Saturday, March 30, 2013

Ostrowski's theorem

In this blog post, we look at yet another fascinating way in which prime numbers appear in mathematics. The result below is called the Ostrowski's theorem, named after the Russian mathematician Alexander Ostrowski.

Before we go into the theorem, let us attempt to define absolute value on the set of rationals. We call a function $f: \mathbb{Q} \mapsto \mathbb{R}^+ \cup \{0\}$ an absolute value, if the following properties $(\star)$ are satisfied:
  1. Non-negativity: $f(0) = 0$ and $f(x) > 0$ for all $x > \mathbb{Q} \backslash \{0\}$.
  2. Multiplicativity: $f(x \cdot y) = f(x) \cdot f(y)$.
  3. Sub-additivity (or) Triangle inequality: $f(x+y) \leq f(x) + f(y)$.
Note: From $(1)$ and $(2)$, we have that $f(-1) = f(1) = 1$. This also gives us $f(-x) = f(x)$ and $f \left(x^k \right) = f \left(x \right)^k$. In addition, from $(3)$, we also get that $f(n) \leq \vert n \vert$, for $n \in \mathbb{Z}$.

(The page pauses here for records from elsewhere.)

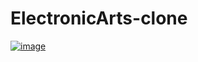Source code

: # ElectronicArts-clone

<a href="https://www.ea.com/it-it"><img src="https://i.ibb.co/MkgZq1V/image.png" alt="image" border="0"></a>
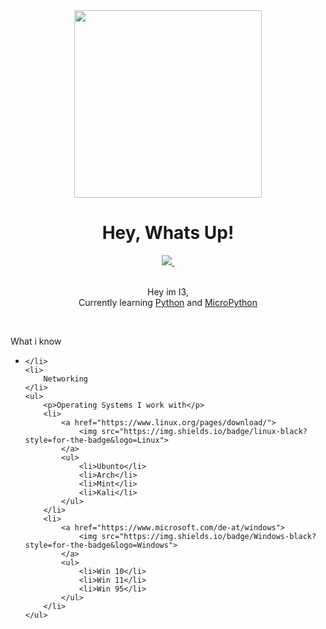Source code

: <div align="center">
    <a href="https://i3mc.eu" align="center"><img src="https://i.ibb.co/XxLNNqq/Design-ohne-Titel-8-removebg-preview.png" width="300"/></a>
    <h1>Hey, Whats Up!</h1>
</div>

<div id="socials" align="center">
    <a href="https://www.linkedin.com/in/i3-319925213/">
        <img src="https://img.shields.io/badge/LinkedIn-blue" >
    </a>
    <a href="https://www.instagram.com/nerdy._.tech/">
        <img src="https://img.shields.io/badge/Instagram-pink" alt="">
    </a>
</div>
<div align="center">
    <img src="https://komarev.com/ghpvc/?username=i3mc-eu&style=flat-square&color=green" alt=""/>
</div>

<br>

<p align="center">Hey im I3, <br> Currently learning <a href="https://www.python.org/">Python</a> and <a href="https://micropython.org/">MicroPython</a> </p>

<br>

<p>What i know</p>
<ul>
    <li>
       
    </li>
    <li>
        Networking
    </li>
    <ul>
        <p>Operating Systems I work with</p>
        <li>
            <a href="https://www.linux.org/pages/download/">
                <img src="https://img.shields.io/badge/linux-black?style=for-the-badge&logo=Linux">
            </a>
            <ul>
                <li>Ubunto</li>
                <li>Arch</li>
                <li>Mint</li>
                <li>Kali</li>
            </ul>
        </li>
        <li>
            <a href="https://www.microsoft.com/de-at/windows">
                <img src="https://img.shields.io/badge/Windows-black?style=for-the-badge&logo=Windows">
            </a>
            <ul>
                <li>Win 10</li>
                <li>Win 11</li>
                <li>Win 95</li>
            </ul>
        </li>
    </ul>
</ul>
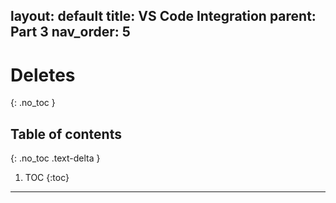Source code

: layout: default
title: VS Code Integration
parent: Part 3
nav_order: 5
---

# Deletes
{: .no_toc }

## Table of contents
{: .no_toc .text-delta }

1. TOC
{:toc}

---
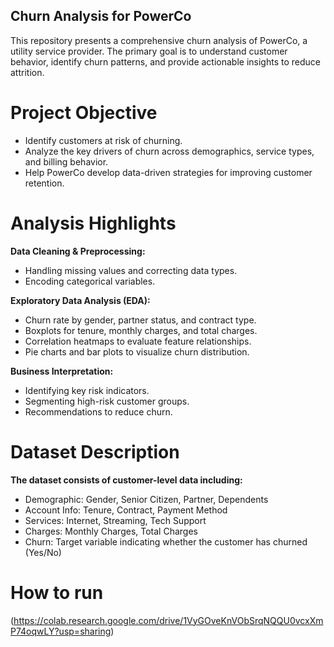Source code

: ## Churn Analysis for PowerCo
This repository presents a comprehensive churn analysis of PowerCo, a utility service provider. The primary goal is to understand customer behavior, identify churn patterns, and provide actionable insights to reduce attrition.

# Project Objective

- Identify customers at risk of churning.
- Analyze the key drivers of churn across demographics, service types, and billing behavior.
- Help PowerCo develop data-driven strategies for improving customer retention.

# Analysis Highlights
**Data Cleaning & Preprocessing:**
- Handling missing values and correcting data types.
- Encoding categorical variables.

**Exploratory Data Analysis (EDA):**

- Churn rate by gender, partner status, and contract type.
- Boxplots for tenure, monthly charges, and total charges.
- Correlation heatmaps to evaluate feature relationships.
- Pie charts and bar plots to visualize churn distribution.

**Business Interpretation:**

- Identifying key risk indicators.
- Segmenting high-risk customer groups.
- Recommendations to reduce churn.

# Dataset Description
**The dataset consists of customer-level data including:**

- Demographic: Gender, Senior Citizen, Partner, Dependents
- Account Info: Tenure, Contract, Payment Method
- Services: Internet, Streaming, Tech Support
- Charges: Monthly Charges, Total Charges
- Churn: Target variable indicating whether the customer has churned (Yes/No)

# How to run
(https://colab.research.google.com/drive/1VyGOveKnVObSrqNQQU0vcxXmP74oqwLY?usp=sharing)
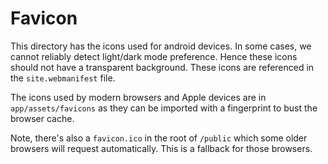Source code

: # Favicon

This directory has the icons used for android devices. In
some cases, we cannot reliably detect light/dark mode preference. Hence these icons should not have a transparent background. These icons are
referenced in the `site.webmanifest` file.

The icons used by modern browsers and Apple devices are in `app/assets/favicons` as they can be imported with a fingerprint to bust the browser cache.

Note, there's also a `favicon.ico` in the root of `/public` which some older
browsers will request automatically. This is a fallback for those browsers.
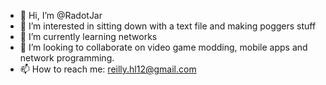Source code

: - 👋 Hi, I’m @RadotJar
- 👀 I’m interested in sitting down with a text file and making poggers stuff
- 🌱 I’m currently learning networks
- 💞️ I’m looking to collaborate on video game modding, mobile apps and network programming.
- 📫 How to reach me: reilly.hl12@gmail.com

<!---
RadotJar/RadotJar is a ✨ special ✨ repository because its `README.md` (this file) appears on your GitHub profile.
You can click the Preview link to take a look at your changes.
--->
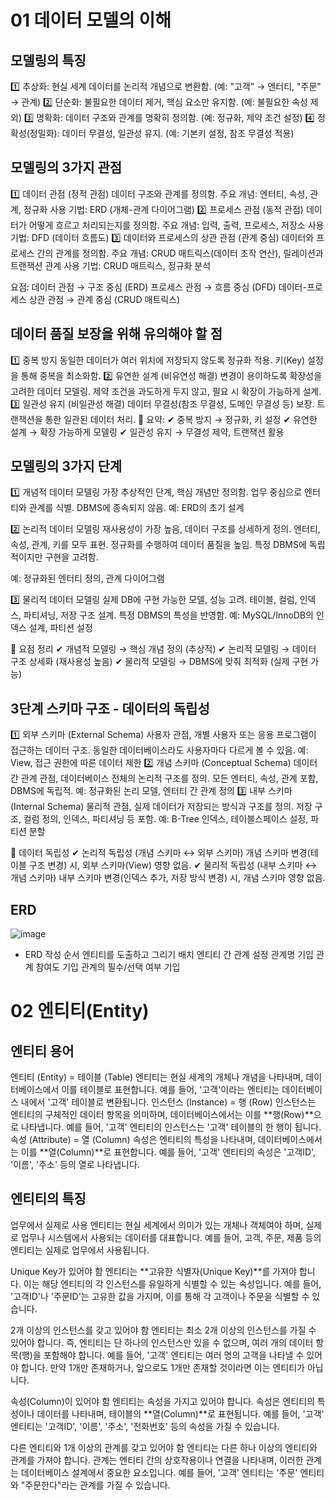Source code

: # 01 데이터 모델의 이해
## 모델링의 특징
1️⃣ 추상화: 현실 세계 데이터를 논리적 개념으로 변환함. (예: "고객" → 엔터티, "주문" → 관계)
2️⃣ 단순화: 불필요한 데이터 제거, 핵심 요소만 유지함. (예: 불필요한 속성 제외)
3️⃣ 명확화: 데이터 구조와 관계를 명확히 정의함. (예: 정규화, 제약 조건 설정)
4️⃣ 정확성(정밀화): 데이터 무결성, 일관성 유지. (예: 기본키 설정, 참조 무결성 적용)

## 모델링의 3가지 관점
1️⃣ 데이터 관점 (정적 관점)
데이터 구조와 관계를 정의함.
주요 개념: 엔터티, 속성, 관계, 정규화
사용 기법: ERD (개체-관계 다이어그램)
2️⃣ 프로세스 관점 (동적 관점)
데이터가 어떻게 흐르고 처리되는지를 정의함.
주요 개념: 입력, 출력, 프로세스, 저장소
사용 기법: DFD (데이터 흐름도)
3️⃣ 데이터와 프로세스의 상관 관점 (관계 중심)
데이터와 프로세스 간의 관계를 정의함.
주요 개념: CRUD 매트릭스(데이터 조작 연산), 릴레이션과 트랜잭션 관계
사용 기법: CRUD 매트릭스, 정규화 분석

요점:
데이터 관점 → 구조 중심 (ERD)
프로세스 관점 → 흐름 중심 (DFD)
데이터-프로세스 상관 관점 → 관계 중심 (CRUD 매트릭스)

## 데이터 품질 보장을 위해 유의해야 할 점
1️⃣ 중복 방지
동일한 데이터가 여러 위치에 저장되지 않도록 정규화 적용.
키(Key) 설정을 통해 중복을 최소화함.
2️⃣ 유연한 설계 (비유연성 해결)
변경이 용이하도록 확장성을 고려한 데이터 모델링.
제약 조건을 과도하게 두지 않고, 필요 시 확장이 가능하게 설계.
3️⃣ 일관성 유지 (비일관성 해결)
데이터 무결성(참조 무결성, 도메인 무결성 등) 보장.
트랜잭션을 통한 일관된 데이터 처리.
📌 요약:
✔ 중복 방지 → 정규화, 키 설정
✔ 유연한 설계 → 확장 가능하게 모델링
✔ 일관성 유지 → 무결성 제약, 트랜잭션 활용

## 모델링의 3가지 단계
1️⃣ 개념적 데이터 모델링
가장 추상적인 단계, 핵심 개념만 정의함.
업무 중심으로 엔터티와 관계를 식별.
DBMS에 종속되지 않음.
예: ERD의 초기 설계

2️⃣ 논리적 데이터 모델링
재사용성이 가장 높음, 데이터 구조를 상세하게 정의.
엔터티, 속성, 관계, 키를 모두 표현.
정규화를 수행하여 데이터 품질을 높임.
특정 DBMS에 독립적이지만 구현을 고려함.

예: 정규화된 엔터티 정의, 관계 다이어그램

3️⃣ 물리적 데이터 모델링
실제 DB에 구현 가능한 모델, 성능 고려.
테이블, 컬럼, 인덱스, 파티셔닝, 저장 구조 설계.
특정 DBMS의 특성을 반영함.
예: MySQL/InnoDB의 인덱스 설계, 파티션 설정

📌 요점 정리
✔ 개념적 모델링 → 핵심 개념 정의 (추상적)
✔ 논리적 모델링 → 데이터 구조 상세화 (재사용성 높음)
✔ 물리적 모델링 → DBMS에 맞춰 최적화 (실제 구현 가능)

## 3단계 스키마 구조 - 데이터의 독립성
1️⃣ 외부 스키마 (External Schema)
사용자 관점, 개별 사용자 또는 응용 프로그램이 접근하는 데이터 구조.
동일한 데이터베이스라도 사용자마다 다르게 볼 수 있음.
예: View, 접근 권한에 따른 데이터 제한
2️⃣ 개념 스키마 (Conceptual Schema)
데이터 간 관계 관점, 데이터베이스 전체의 논리적 구조를 정의.
모든 엔터티, 속성, 관계 포함, DBMS에 독립적.
예: 정규화된 논리 모델, 엔터티 간 관계 정의
3️⃣ 내부 스키마 (Internal Schema)
물리적 관점, 실제 데이터가 저장되는 방식과 구조를 정의.
저장 구조, 컬럼 정의, 인덱스, 파티셔닝 등 포함.
예: B-Tree 인덱스, 테이블스페이스 설정, 파티션 분할

📌 데이터 독립성
✔ 논리적 독립성 (개념 스키마 ↔ 외부 스키마)
개념 스키마 변경(테이블 구조 변경) 시, 외부 스키마(View) 영향 없음.
✔ 물리적 독립성 (내부 스키마 ↔ 개념 스키마)
내부 스키마 변경(인덱스 추가, 저장 방식 변경) 시, 개념 스키마 영향 없음.

## ERD
![image](https://github.com/user-attachments/assets/487b75cd-46e2-4cb4-957d-63f7bd74c2fc)
- ERD 작성 순서
엔티티를 도출하고 그리기
배치
엔티티 간 관계 설정
관계명 기입
관계 참여도 기입
관계의 필수/선택 여부 기입

# 02 엔티티(Entity)
## 엔티티 용어
엔티티 (Entity) = 테이블 (Table)
엔티티는 현실 세계의 개체나 개념을 나타내며, 데이터베이스에서 이를 테이블로 표현합니다.
예를 들어, '고객'이라는 엔티티는 데이터베이스 내에서 '고객' 테이블로 변환됩니다.
인스턴스 (Instance) = 행 (Row)
인스턴스는 엔티티의 구체적인 데이터 항목을 의미하며, 데이터베이스에서는 이를 **행(Row)**으로 나타냅니다.
예를 들어, '고객' 엔티티의 인스턴스는 '고객' 테이블의 한 행이 됩니다.
속성 (Attribute) = 열 (Column)
속성은 엔티티의 특성을 나타내며, 데이터베이스에서는 이를 **열(Column)**로 표현합니다.
예를 들어, '고객' 엔티티의 속성은 '고객ID', '이름', '주소' 등의 열로 나타냅니다.

## 엔티티의 특징
업무에서 실제로 사용
엔티티는 현실 세계에서 의미가 있는 개체나 객체여야 하며, 실제로 업무나 시스템에서 사용되는 데이터를 대표합니다. 예를 들어, 고객, 주문, 제품 등의 엔티티는 실제로 업무에서 사용됩니다.

Unique Key가 있어야 함
엔티티는 **고유한 식별자(Unique Key)**를 가져야 합니다. 이는 해당 엔티티의 각 인스턴스를 유일하게 식별할 수 있는 속성입니다. 예를 들어, '고객ID'나 '주문ID'는 고유한 값을 가지며, 이를 통해 각 고객이나 주문을 식별할 수 있습니다.

2개 이상의 인스턴스를 갖고 있어야 함
엔티티는 최소 2개 이상의 인스턴스를 가질 수 있어야 합니다. 즉, 엔티티는 단 하나의 인스턴스만 있을 수 없으며, 여러 개의 데이터 항목(행)을 포함해야 합니다. 예를 들어, '고객' 엔티티는 여러 명의 고객을 나타낼 수 있어야 합니다. 만약 1개만 존재하거나, 앞으로도 1개만 존재할 것이라면 이는 엔티티가 아닙니다.

속성(Column)이 있어야 함
엔티티는 속성을 가지고 있어야 합니다. 속성은 엔티티의 특성이나 데이터를 나타내며, 테이블의 **열(Column)**로 표현됩니다. 예를 들어, '고객' 엔티티는 '고객ID', '이름', '주소', '전화번호' 등의 속성을 가질 수 있습니다.

다른 엔티티와 1개 이상의 관계를 갖고 있어야 함
엔티티는 다른 하나 이상의 엔티티와 관계를 가져야 합니다. 관계는 엔티티 간의 상호작용이나 연결을 나타내며, 이러한 관계는 데이터베이스 설계에서 중요한 요소입니다. 예를 들어, '고객' 엔티티는 '주문' 엔티티와 "주문한다"라는 관계를 가질 수 있습니다.
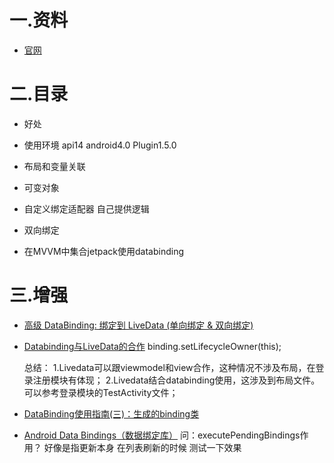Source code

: 
# 一.资料
+ [官网](https://developer.android.com/topic/libraries/data-binding#java)

# 二.目录

+ 好处
+ 使用环境
    api14 android4.0 Plugin1.5.0
    
+ 布局和变量关联
+ 可变对象
+ 自定义绑定适配器
    自己提供逻辑
    
+ 双向绑定
+ 在MVVM中集合jetpack使用databinding

# 三.增强

+ [高级 DataBinding: 绑定到 LiveData (单向绑定 & 双向绑定)](https://www.dazhuanlan.com/2019/12/18/5df9caba62ac2/)

+ [Databinding与LiveData的合作](https://www.jianshu.com/p/0f425f9d641b)
    binding.setLifecycleOwner(this);  
    
    总结：
        1.Livedata可以跟viewmodel和view合作，这种情况不涉及布局，在登录注册模块有体现；
        2.Livedata结合databinding使用，这涉及到布局文件。可以参考登录模块的TestActivity文件；

+ [DataBinding使用指南(三)：生成的binding类](http://www.voidcn.com/article/p-gurqizte-bru.html)
+ [Android Data Bindings（数据绑定库）](https://blog.csdn.net/qibanxuehua/article/details/71728100)
        问：executePendingBindings作用？ 好像是指更新本身    在列表刷新的时候 测试一下效果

The natural question is can be categorize/classify functions that satisfy the properties described above. To do so, let us look at some examples of function that satisfy the properties $(\star)$.

Examples:

$\mathbf{1}$: The usual absolute value function, $f(x) = \vert x \vert$, which measures the distance of a point on the real line from the origin, satisfies the properties $(\star)$.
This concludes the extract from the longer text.